-- About this exercise --
Everything from the line with "The source code" to the line with "Arduino Eclipse product**" in the listing below, both lines included, needs to be copied exactly, apart from the pictures.

-- Material for this task --
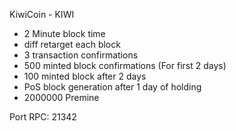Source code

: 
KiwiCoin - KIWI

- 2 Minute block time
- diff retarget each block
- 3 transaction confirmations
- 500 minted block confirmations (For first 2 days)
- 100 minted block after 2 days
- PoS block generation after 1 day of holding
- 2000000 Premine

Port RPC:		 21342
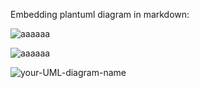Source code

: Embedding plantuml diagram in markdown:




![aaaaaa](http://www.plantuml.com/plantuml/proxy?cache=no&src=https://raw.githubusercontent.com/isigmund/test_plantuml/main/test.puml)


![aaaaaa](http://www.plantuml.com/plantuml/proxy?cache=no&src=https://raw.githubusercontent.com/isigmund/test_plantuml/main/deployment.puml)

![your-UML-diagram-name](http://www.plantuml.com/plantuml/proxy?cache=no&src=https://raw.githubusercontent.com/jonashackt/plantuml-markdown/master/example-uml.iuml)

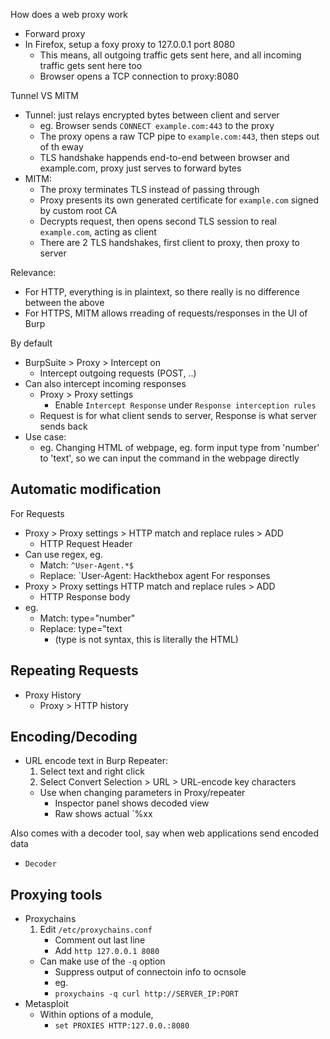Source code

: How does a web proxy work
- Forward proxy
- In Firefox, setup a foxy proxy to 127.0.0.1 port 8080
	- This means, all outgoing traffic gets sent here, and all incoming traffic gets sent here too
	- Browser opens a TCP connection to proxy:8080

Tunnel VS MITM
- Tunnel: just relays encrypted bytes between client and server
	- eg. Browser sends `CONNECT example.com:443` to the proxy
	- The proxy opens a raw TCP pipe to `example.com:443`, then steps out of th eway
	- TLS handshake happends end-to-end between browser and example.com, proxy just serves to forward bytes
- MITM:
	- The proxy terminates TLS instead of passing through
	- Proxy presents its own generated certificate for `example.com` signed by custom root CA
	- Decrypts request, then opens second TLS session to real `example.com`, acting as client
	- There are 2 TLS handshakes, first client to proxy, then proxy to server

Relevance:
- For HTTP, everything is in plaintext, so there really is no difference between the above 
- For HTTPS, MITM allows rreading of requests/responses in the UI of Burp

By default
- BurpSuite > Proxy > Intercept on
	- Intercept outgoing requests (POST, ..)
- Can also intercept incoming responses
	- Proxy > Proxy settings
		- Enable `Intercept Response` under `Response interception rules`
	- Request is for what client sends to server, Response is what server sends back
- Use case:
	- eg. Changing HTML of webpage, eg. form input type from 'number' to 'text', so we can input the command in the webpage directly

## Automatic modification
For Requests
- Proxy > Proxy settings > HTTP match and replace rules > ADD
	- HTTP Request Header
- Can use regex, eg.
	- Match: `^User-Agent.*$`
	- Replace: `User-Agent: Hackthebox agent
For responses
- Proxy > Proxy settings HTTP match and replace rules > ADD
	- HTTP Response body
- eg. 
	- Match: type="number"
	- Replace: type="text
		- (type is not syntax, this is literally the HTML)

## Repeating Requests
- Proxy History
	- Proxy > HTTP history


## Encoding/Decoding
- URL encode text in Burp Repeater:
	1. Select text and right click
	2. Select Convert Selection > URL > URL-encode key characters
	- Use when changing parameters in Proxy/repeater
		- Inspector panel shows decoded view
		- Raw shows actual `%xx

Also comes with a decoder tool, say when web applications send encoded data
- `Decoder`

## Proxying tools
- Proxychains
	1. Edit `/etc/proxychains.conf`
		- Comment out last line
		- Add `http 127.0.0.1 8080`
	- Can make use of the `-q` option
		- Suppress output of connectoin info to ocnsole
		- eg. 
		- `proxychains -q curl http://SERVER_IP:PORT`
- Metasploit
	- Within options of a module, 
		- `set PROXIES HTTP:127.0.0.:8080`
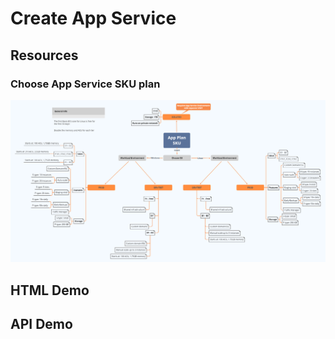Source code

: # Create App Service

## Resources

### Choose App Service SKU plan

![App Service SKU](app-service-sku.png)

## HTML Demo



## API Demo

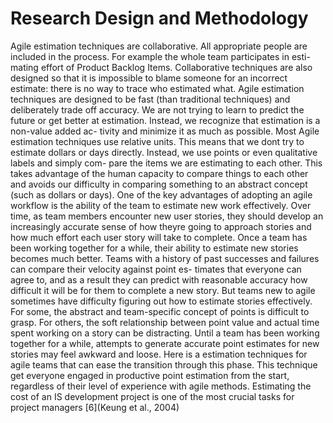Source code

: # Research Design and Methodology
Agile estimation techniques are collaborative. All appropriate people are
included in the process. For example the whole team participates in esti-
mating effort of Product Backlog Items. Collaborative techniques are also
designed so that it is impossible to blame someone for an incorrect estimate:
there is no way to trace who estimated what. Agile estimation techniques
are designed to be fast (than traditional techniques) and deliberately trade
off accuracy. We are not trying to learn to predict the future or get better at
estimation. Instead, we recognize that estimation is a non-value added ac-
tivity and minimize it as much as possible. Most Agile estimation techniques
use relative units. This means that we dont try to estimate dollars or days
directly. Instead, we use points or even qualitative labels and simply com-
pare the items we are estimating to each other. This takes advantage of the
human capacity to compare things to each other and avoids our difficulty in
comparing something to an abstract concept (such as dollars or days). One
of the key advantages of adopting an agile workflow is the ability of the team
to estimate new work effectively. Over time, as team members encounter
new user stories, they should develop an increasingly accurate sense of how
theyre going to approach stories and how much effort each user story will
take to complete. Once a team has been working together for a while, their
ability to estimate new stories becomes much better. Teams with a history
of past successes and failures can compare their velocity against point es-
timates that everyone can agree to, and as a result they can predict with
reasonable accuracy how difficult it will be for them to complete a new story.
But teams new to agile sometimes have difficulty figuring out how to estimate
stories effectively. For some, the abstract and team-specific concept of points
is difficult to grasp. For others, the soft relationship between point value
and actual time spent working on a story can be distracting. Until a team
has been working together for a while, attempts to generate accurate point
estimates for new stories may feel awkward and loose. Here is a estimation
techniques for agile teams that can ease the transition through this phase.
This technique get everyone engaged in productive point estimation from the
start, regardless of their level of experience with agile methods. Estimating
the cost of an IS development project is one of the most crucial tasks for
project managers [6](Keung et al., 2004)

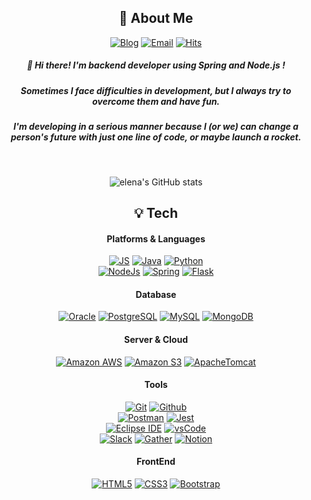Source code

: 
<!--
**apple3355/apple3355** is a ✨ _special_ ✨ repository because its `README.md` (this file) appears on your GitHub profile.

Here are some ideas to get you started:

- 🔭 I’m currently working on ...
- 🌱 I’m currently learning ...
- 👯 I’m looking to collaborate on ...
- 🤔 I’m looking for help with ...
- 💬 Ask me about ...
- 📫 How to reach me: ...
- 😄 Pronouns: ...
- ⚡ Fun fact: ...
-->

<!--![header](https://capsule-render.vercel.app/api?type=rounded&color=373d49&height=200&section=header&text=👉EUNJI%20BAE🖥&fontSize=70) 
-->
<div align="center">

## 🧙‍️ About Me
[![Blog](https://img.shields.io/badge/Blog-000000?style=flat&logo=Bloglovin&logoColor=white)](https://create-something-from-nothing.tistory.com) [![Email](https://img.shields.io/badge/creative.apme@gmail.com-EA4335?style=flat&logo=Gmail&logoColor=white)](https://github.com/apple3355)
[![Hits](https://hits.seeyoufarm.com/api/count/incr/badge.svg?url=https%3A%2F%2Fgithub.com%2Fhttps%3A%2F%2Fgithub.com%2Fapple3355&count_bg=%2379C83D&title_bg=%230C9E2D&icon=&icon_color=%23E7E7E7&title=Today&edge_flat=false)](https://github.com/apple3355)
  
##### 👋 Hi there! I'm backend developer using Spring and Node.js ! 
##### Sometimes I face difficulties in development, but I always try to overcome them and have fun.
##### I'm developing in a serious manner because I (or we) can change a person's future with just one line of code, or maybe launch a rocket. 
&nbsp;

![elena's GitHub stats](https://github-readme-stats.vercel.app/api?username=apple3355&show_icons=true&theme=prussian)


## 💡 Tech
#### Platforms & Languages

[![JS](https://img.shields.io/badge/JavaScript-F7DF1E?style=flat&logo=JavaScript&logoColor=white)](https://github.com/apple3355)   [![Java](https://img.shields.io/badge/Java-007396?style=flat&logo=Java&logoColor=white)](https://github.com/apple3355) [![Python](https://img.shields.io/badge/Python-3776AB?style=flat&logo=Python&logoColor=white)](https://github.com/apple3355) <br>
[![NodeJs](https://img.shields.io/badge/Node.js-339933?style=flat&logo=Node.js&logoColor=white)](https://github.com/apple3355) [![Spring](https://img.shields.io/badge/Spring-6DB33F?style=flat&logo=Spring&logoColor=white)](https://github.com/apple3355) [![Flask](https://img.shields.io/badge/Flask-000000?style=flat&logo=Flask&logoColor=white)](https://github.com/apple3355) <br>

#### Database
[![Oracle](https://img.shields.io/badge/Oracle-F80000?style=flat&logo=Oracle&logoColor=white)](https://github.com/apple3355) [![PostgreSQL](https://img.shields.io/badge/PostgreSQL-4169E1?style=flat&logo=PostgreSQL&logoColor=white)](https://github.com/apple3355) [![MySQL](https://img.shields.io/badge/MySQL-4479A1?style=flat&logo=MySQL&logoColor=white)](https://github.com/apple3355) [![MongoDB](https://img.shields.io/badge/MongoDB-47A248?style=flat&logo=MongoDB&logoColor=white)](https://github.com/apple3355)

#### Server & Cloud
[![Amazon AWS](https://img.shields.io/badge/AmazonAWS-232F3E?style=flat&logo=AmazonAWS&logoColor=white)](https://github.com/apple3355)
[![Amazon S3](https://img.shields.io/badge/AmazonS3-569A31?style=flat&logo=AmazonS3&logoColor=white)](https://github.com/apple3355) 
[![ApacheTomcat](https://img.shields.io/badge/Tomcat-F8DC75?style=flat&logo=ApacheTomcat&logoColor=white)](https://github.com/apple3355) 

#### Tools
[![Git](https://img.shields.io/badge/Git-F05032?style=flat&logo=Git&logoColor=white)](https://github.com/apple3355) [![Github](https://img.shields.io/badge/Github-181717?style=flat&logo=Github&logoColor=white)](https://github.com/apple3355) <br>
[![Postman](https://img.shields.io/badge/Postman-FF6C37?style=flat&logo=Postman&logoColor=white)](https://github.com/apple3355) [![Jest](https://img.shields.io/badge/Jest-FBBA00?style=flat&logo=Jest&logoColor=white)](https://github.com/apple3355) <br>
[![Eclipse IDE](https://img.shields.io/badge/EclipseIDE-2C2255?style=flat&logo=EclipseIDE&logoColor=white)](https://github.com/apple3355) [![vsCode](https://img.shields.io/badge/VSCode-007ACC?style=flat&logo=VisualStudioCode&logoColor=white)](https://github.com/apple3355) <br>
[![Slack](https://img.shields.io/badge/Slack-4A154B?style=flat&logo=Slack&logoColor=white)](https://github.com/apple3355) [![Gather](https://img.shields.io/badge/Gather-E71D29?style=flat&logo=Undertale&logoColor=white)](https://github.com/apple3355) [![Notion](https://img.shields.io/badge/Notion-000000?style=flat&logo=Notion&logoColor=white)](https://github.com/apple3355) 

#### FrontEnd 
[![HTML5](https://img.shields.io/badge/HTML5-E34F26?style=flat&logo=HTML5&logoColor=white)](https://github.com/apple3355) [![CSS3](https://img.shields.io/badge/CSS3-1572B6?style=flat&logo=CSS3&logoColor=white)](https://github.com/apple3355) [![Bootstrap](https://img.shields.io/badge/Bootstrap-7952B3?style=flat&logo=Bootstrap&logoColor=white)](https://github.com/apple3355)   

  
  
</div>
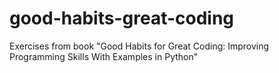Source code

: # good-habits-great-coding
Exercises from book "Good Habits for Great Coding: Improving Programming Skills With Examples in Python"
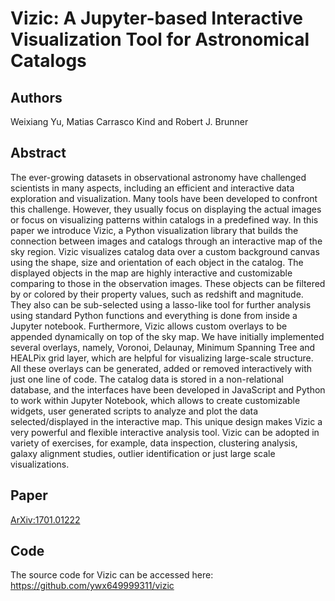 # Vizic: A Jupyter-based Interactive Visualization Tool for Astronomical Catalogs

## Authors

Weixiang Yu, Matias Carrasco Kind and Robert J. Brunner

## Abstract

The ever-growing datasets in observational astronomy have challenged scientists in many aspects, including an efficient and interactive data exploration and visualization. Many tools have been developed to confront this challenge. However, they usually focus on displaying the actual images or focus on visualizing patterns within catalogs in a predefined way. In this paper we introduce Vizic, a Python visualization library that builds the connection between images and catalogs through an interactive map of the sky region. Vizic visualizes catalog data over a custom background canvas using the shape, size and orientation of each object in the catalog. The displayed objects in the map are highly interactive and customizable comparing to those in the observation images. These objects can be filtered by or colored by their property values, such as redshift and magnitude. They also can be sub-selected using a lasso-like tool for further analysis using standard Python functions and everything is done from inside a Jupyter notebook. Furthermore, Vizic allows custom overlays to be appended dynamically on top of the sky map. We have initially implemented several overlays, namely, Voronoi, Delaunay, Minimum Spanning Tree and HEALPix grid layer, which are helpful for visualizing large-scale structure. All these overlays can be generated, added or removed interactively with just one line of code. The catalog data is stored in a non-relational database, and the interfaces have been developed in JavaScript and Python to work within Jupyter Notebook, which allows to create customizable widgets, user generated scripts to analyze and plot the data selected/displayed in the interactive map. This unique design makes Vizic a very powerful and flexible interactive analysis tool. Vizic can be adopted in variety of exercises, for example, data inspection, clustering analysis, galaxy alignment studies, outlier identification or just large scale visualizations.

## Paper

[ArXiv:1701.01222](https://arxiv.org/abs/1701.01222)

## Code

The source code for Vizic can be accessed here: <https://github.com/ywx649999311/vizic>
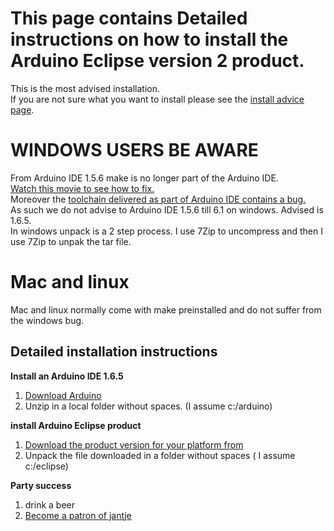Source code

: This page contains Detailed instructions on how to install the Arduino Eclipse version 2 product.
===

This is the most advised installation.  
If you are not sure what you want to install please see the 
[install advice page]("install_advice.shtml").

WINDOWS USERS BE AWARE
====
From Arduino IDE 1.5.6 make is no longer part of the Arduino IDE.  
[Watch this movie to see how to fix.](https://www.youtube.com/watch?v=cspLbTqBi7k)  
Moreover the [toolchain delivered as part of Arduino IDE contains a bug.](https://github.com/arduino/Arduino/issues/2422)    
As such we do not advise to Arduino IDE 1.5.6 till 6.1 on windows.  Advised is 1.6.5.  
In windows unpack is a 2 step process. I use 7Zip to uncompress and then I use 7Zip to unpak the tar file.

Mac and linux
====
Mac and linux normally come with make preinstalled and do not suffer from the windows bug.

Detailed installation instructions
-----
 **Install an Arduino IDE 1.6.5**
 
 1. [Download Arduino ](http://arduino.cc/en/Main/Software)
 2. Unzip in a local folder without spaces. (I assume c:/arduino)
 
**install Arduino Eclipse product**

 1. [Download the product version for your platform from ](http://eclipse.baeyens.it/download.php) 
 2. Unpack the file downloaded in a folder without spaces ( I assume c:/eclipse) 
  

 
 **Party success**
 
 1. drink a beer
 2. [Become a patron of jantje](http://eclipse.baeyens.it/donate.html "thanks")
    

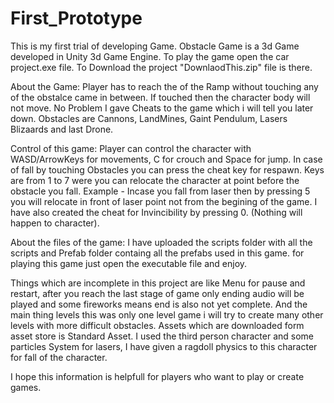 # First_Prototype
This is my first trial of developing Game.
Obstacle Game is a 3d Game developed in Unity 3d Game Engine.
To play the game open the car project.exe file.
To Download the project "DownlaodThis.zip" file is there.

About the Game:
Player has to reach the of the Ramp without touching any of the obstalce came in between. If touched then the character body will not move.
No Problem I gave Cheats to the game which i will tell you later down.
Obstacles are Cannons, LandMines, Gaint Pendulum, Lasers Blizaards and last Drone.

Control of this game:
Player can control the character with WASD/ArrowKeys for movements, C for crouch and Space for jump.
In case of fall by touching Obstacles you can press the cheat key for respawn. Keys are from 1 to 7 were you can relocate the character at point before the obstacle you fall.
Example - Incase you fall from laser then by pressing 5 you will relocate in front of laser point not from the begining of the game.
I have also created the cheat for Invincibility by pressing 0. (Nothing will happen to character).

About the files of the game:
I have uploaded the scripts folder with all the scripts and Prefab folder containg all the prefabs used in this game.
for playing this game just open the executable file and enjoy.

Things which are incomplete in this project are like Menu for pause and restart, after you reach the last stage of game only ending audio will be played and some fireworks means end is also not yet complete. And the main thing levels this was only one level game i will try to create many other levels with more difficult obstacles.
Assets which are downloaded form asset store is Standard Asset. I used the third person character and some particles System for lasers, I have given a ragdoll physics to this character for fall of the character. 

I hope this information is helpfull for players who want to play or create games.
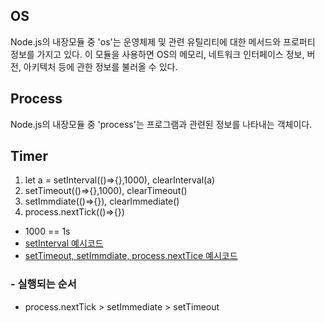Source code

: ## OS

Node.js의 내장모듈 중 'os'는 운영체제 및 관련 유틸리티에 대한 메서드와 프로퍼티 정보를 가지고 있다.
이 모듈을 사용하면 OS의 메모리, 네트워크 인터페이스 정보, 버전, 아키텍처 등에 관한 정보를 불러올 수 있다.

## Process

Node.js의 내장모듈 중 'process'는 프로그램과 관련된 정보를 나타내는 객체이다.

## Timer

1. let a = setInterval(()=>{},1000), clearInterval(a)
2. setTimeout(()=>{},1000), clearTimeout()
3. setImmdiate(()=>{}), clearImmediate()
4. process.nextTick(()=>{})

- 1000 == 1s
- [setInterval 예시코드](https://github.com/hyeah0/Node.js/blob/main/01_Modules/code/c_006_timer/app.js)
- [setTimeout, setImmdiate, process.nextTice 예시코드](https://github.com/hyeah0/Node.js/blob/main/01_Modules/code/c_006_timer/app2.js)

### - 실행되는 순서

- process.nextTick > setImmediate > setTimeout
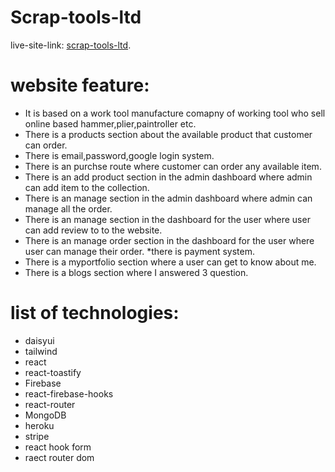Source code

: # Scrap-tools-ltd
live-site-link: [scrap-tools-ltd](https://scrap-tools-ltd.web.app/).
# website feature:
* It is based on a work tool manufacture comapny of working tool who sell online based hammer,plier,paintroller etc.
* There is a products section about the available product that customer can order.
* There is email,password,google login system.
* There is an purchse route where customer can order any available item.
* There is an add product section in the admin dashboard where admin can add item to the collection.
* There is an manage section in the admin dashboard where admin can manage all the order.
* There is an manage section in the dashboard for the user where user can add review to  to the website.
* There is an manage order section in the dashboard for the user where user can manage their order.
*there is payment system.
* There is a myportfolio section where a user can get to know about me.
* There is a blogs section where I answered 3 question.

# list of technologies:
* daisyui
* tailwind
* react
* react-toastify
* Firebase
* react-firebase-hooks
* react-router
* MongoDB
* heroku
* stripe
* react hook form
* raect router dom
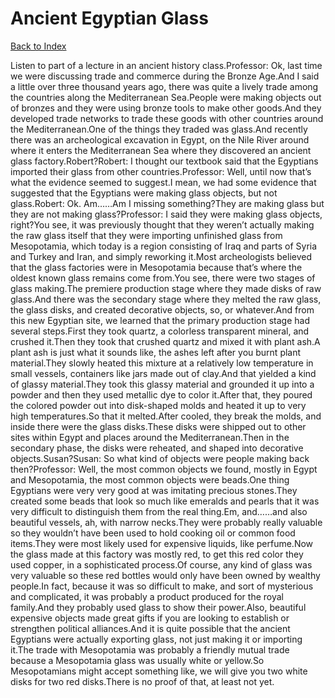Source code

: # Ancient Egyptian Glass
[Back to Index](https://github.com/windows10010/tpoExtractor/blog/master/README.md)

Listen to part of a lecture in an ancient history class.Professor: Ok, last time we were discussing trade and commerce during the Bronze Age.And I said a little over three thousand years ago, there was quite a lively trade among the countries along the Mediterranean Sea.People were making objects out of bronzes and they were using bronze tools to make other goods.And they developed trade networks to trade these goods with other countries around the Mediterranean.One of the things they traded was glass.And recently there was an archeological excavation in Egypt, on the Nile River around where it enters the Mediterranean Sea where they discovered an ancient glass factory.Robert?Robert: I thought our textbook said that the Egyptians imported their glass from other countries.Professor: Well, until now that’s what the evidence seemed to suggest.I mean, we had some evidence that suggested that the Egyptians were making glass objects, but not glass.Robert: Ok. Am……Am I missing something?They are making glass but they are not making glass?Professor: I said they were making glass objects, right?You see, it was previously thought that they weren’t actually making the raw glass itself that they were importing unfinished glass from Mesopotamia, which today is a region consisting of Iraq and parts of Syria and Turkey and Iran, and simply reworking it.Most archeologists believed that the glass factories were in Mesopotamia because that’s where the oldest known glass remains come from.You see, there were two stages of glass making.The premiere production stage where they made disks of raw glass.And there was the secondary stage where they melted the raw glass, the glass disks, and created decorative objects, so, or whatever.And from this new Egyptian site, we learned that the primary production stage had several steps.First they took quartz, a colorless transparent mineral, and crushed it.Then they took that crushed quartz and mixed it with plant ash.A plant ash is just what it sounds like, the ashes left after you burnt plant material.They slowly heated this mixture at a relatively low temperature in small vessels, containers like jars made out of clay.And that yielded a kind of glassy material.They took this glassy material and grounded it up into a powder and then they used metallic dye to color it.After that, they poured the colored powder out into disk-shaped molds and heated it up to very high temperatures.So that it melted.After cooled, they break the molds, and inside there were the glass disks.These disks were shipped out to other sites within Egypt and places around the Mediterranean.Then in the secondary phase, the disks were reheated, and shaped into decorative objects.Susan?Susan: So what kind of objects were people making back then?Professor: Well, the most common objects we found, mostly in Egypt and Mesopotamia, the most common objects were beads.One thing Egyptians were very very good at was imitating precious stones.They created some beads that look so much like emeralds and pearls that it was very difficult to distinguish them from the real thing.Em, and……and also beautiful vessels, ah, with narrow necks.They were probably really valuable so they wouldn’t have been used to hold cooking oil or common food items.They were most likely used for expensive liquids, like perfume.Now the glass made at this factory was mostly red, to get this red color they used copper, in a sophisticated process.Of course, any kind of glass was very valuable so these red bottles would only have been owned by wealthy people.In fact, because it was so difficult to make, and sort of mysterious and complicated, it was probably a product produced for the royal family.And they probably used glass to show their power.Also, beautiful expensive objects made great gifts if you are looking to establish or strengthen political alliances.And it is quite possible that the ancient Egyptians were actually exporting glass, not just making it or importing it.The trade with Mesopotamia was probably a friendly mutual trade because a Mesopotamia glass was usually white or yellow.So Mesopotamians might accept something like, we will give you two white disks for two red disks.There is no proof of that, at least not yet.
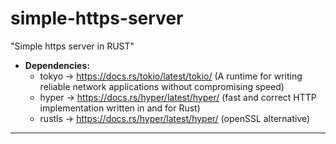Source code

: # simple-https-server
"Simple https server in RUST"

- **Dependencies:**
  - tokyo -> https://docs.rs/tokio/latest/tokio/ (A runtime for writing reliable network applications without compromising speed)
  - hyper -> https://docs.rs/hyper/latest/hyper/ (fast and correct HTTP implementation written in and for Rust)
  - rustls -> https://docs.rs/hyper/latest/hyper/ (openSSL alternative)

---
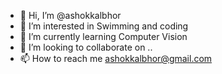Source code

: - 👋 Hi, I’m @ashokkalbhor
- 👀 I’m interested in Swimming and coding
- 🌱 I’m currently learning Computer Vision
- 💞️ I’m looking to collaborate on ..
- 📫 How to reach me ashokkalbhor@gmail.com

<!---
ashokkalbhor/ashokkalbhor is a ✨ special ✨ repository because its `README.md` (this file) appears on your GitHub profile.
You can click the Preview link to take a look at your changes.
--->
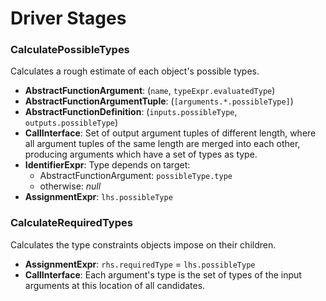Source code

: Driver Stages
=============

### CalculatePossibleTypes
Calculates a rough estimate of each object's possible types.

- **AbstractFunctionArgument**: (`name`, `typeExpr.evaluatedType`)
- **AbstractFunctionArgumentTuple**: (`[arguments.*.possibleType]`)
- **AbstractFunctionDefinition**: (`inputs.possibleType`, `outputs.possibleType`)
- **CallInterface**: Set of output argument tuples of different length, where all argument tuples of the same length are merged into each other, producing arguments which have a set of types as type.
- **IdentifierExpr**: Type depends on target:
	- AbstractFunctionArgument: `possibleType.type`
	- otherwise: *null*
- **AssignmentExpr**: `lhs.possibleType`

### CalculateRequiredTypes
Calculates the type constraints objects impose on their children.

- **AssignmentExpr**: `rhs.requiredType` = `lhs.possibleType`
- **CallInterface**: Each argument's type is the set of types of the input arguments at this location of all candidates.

-- Output for this task --
The source code for Vizic can be accessed here: <https://github.com/ywx649999311/vizic>
Source code

: This page contains Detailed instructions on how to install the Arduino Eclipse version 2 product.
===

This is the most advised installation.  
If you are not sure what you want to install please see the 
[install advice page]("install_advice.shtml").

WINDOWS USERS BE AWARE
====
From Arduino IDE 1.5.6 make is no longer part of the Arduino IDE.  
[Watch this movie to see how to fix.](https://www.youtube.com/watch?v=cspLbTqBi7k)  
Moreover the [toolchain delivered as part of Arduino IDE contains a bug.](https://github.com/arduino/Arduino/issues/2422)    
As such we do not advise to Arduino IDE 1.5.6 till 6.1 on windows.  Advised is 1.6.5.  
In windows unpack is a 2 step process. I use 7Zip to uncompress and then I use 7Zip to unpak the tar file.

Mac and linux
====
Mac and linux normally come with make preinstalled and do not suffer from the windows bug.

Detailed installation instructions
-----
 **Install an Arduino IDE 1.6.5**
 
 1. [Download Arduino ](http://arduino.cc/en/Main/Software)
 2. Unzip in a local folder without spaces. (I assume c:/arduino)
 
**install Arduino Eclipse product**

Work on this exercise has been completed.